■ **PROVIDED MATERIAL**:

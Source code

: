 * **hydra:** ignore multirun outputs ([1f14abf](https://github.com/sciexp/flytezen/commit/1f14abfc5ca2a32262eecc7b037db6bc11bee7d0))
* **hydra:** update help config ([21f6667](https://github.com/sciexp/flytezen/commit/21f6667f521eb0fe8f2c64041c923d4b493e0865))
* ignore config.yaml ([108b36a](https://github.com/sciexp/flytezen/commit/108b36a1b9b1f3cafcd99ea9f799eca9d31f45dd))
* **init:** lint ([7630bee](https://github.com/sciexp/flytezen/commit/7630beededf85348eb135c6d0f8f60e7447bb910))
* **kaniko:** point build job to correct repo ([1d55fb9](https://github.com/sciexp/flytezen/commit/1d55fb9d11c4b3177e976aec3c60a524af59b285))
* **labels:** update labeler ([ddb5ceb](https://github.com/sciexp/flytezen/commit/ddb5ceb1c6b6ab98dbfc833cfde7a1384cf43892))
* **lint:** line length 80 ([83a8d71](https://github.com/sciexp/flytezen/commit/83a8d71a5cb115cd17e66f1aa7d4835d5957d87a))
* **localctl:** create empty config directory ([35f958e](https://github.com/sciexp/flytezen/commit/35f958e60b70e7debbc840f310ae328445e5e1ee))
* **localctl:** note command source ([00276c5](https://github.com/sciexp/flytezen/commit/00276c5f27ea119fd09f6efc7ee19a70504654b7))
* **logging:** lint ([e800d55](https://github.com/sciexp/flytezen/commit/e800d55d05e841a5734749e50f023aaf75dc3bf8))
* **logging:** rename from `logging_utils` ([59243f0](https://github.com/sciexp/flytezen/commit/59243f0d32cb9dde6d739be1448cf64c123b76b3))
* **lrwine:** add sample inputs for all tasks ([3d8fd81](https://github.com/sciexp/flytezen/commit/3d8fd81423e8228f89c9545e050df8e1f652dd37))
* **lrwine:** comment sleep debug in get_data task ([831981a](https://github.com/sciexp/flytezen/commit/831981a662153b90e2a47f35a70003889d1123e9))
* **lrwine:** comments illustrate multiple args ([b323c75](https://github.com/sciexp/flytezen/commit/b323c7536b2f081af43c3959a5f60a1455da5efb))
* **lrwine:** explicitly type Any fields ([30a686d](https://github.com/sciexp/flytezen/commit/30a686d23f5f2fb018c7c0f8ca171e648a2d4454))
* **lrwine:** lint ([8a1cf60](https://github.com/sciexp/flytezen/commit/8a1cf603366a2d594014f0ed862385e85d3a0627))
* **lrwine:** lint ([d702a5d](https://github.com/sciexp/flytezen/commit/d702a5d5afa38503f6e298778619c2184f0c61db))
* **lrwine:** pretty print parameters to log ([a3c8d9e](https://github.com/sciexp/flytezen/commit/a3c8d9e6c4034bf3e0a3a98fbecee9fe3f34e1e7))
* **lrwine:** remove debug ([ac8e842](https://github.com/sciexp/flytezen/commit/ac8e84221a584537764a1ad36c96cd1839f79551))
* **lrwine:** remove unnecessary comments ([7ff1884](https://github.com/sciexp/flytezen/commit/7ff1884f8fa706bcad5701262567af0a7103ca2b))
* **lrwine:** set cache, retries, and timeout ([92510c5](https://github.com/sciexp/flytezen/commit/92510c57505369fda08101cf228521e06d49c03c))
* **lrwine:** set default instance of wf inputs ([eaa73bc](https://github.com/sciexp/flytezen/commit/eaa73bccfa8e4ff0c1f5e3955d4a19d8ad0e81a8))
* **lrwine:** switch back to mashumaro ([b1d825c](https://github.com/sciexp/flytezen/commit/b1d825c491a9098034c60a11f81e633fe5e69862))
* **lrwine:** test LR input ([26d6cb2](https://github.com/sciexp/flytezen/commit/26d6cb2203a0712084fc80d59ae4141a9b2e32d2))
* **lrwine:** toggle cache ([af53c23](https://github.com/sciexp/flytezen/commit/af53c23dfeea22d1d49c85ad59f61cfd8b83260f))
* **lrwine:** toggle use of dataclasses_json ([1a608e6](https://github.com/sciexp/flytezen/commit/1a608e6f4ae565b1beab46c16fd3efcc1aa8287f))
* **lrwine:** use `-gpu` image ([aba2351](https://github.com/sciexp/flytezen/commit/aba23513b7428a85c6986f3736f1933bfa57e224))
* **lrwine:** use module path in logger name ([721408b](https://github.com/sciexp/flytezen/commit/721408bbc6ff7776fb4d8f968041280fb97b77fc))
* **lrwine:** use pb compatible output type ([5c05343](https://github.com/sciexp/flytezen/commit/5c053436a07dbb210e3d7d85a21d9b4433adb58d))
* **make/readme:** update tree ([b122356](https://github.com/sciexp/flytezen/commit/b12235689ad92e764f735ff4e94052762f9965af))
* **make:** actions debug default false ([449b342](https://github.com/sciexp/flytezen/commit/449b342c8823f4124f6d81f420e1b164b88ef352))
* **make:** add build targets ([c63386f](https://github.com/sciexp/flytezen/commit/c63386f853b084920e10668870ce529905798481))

■ **EXERCISE REQUIREMENTS**: The required output is every line from the one with "actions debug default" to the final line of the entries, repeated exactly and with nothing else.

■ **OUTPUT**:
* **make:** actions debug default false ([449b342](https://github.com/sciexp/flytezen/commit/449b342c8823f4124f6d81f420e1b164b88ef352))
* **make:** add build targets ([c63386f](https://github.com/sciexp/flytezen/commit/c63386f853b084920e10668870ce529905798481))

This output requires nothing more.